■ **Directions**
Please give back, exactly as written, only the line containing "### Initial Prompt for Agent 4" and every line after it until the data below ends.

***** Data to examine

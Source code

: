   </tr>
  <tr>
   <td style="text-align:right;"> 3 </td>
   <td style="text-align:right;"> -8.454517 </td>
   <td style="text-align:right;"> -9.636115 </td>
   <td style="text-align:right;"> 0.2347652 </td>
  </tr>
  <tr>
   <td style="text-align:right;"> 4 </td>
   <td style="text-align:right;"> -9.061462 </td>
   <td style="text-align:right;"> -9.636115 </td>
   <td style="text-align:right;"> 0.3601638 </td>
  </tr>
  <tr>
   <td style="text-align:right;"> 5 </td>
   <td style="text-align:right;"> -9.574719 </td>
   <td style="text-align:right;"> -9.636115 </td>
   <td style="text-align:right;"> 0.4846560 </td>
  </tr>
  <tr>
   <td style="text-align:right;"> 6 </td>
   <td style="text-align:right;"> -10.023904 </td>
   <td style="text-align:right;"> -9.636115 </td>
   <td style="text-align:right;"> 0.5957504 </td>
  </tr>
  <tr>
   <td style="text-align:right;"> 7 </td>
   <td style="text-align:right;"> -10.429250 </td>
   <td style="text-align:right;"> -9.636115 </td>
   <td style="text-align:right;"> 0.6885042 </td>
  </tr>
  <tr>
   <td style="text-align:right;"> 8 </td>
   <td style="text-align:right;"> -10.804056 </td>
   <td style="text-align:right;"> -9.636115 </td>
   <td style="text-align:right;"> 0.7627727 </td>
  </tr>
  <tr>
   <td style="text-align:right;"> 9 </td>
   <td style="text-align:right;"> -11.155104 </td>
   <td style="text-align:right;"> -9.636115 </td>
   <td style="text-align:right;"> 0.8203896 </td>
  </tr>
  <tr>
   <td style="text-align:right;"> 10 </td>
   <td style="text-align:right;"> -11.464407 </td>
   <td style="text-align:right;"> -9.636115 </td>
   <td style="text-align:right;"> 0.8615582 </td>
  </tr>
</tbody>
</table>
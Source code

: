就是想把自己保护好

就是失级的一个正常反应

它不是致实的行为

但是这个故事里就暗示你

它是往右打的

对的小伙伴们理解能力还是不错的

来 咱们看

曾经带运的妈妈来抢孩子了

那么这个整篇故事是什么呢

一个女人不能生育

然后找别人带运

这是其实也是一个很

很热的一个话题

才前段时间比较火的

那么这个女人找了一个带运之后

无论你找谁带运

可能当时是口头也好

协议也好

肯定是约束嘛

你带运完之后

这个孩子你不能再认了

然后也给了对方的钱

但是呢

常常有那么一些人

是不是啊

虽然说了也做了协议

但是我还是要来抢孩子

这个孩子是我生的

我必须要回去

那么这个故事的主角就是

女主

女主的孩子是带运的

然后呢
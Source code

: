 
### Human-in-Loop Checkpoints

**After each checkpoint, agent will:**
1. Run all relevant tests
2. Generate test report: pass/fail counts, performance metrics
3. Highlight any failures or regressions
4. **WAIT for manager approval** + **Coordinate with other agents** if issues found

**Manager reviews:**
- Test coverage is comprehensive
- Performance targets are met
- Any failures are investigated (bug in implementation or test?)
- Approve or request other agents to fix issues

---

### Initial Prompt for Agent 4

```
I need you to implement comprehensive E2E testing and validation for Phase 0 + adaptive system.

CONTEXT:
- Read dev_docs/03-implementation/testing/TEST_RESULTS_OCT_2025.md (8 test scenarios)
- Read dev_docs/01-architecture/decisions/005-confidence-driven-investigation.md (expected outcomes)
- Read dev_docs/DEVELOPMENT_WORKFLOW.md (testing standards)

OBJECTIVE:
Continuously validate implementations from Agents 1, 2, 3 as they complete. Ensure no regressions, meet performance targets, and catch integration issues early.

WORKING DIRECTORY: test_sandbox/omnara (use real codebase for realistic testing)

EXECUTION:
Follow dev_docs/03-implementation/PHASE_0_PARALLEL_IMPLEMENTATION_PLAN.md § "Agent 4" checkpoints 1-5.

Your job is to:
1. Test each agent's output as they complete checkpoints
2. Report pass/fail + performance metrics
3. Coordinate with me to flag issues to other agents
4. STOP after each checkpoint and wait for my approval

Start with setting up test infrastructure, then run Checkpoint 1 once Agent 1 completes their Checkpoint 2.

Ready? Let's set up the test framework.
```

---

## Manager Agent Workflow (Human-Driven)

**********

■ **Result for this task**
### Initial Prompt for Agent 4

```
I need you to implement comprehensive E2E testing and validation for Phase 0 + adaptive system.

CONTEXT:
- Read dev_docs/03-implementation/testing/TEST_RESULTS_OCT_2025.md (8 test scenarios)
- Read dev_docs/01-architecture/decisions/005-confidence-driven-investigation.md (expected outcomes)
- Read dev_docs/DEVELOPMENT_WORKFLOW.md (testing standards)

OBJECTIVE:
Continuously validate implementations from Agents 1, 2, 3 as they complete. Ensure no regressions, meet performance targets, and catch integration issues early.

WORKING DIRECTORY: test_sandbox/omnara (use real codebase for realistic testing)

EXECUTION:
Follow dev_docs/03-implementation/PHASE_0_PARALLEL_IMPLEMENTATION_PLAN.md § "Agent 4" checkpoints 1-5.

Your job is to:
1. Test each agent's output as they complete checkpoints
2. Report pass/fail + performance metrics
3. Coordinate with me to flag issues to other agents
4. STOP after each checkpoint and wait for my approval

Start with setting up test infrastructure, then run Checkpoint 1 once Agent 1 completes their Checkpoint 2.

Ready? Let's set up the test framework.
```

---

## Manager Agent Workflow (Human-Driven)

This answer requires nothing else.